GIVEN DATA START

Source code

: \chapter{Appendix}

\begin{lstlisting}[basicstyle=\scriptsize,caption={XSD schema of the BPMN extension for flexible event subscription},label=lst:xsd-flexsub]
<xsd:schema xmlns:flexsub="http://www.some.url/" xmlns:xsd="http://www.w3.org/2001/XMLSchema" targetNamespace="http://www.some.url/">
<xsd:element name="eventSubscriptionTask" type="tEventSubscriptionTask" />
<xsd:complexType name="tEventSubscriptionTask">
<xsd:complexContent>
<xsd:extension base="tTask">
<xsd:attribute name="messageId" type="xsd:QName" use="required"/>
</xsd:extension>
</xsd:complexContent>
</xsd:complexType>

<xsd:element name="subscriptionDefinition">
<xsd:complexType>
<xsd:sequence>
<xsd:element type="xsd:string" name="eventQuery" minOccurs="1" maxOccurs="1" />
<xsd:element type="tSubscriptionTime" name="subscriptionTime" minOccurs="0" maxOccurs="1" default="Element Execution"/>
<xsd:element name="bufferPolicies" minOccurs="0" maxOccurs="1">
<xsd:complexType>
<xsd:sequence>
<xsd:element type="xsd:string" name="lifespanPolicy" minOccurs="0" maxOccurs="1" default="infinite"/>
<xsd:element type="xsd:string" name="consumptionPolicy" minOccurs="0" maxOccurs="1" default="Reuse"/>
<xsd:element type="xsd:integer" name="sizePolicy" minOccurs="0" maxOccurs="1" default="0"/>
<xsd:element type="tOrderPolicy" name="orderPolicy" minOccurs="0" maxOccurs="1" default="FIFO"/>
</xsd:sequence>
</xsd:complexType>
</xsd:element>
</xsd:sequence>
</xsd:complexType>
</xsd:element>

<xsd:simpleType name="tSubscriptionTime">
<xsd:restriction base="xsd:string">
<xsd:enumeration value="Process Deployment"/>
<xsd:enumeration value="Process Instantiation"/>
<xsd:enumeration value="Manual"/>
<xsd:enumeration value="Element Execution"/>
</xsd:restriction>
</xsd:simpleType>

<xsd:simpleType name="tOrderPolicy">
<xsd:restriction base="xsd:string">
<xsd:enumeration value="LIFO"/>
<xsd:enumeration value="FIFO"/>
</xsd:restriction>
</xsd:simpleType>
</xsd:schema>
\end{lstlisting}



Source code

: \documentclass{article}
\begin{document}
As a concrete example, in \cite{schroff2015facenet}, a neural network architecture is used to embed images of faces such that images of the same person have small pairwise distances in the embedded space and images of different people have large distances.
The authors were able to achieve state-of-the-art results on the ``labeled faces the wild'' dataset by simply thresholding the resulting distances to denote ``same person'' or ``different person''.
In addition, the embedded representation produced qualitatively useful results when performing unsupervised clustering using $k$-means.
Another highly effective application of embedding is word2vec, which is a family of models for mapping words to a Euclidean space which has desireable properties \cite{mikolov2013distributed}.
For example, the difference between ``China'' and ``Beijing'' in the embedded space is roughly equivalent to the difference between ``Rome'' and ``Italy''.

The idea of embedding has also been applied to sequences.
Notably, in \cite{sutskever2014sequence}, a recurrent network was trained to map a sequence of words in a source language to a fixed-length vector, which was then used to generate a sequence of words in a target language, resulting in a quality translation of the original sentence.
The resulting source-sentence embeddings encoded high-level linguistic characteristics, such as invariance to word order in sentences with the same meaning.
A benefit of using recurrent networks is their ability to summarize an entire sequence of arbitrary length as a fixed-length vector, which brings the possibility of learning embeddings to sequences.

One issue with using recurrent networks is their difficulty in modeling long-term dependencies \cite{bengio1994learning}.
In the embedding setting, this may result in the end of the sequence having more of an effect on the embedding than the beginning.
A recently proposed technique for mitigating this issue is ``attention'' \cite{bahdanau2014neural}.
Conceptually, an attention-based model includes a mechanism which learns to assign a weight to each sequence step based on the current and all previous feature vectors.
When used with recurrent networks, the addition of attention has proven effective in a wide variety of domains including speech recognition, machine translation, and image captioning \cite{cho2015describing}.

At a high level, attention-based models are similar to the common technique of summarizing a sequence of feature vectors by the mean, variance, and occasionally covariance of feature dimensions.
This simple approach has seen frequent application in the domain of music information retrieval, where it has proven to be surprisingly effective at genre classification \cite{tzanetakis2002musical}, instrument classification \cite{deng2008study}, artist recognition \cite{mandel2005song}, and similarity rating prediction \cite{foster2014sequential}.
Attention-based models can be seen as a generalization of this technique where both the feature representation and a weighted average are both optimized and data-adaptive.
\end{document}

GIVEN DATA END

§ **ASSIGNMENT**
Given the data above, transcribe exactly the lines from the one containing "The resulting source-sentence" down to the one containing "When used with", and no others.

§ **TASK RESPONSE**
The resulting source-sentence embeddings encoded high-level linguistic characteristics, such as invariance to word order in sentences with the same meaning.
A benefit of using recurrent networks is their ability to summarize an entire sequence of arbitrary length as a fixed-length vector, which brings the possibility of learning embeddings to sequences.

One issue with using recurrent networks is their difficulty in modeling long-term dependencies \cite{bengio1994learning}.
In the embedding setting, this may result in the end of the sequence having more of an effect on the embedding than the beginning.
A recently proposed technique for mitigating this issue is ``attention'' \cite{bahdanau2014neural}.
Conceptually, an attention-based model includes a mechanism which learns to assign a weight to each sequence step based on the current and all previous feature vectors.
When used with recurrent networks, the addition of attention has proven effective in a wide variety of domains including speech recognition, machine translation, and image captioning \cite{cho2015describing}.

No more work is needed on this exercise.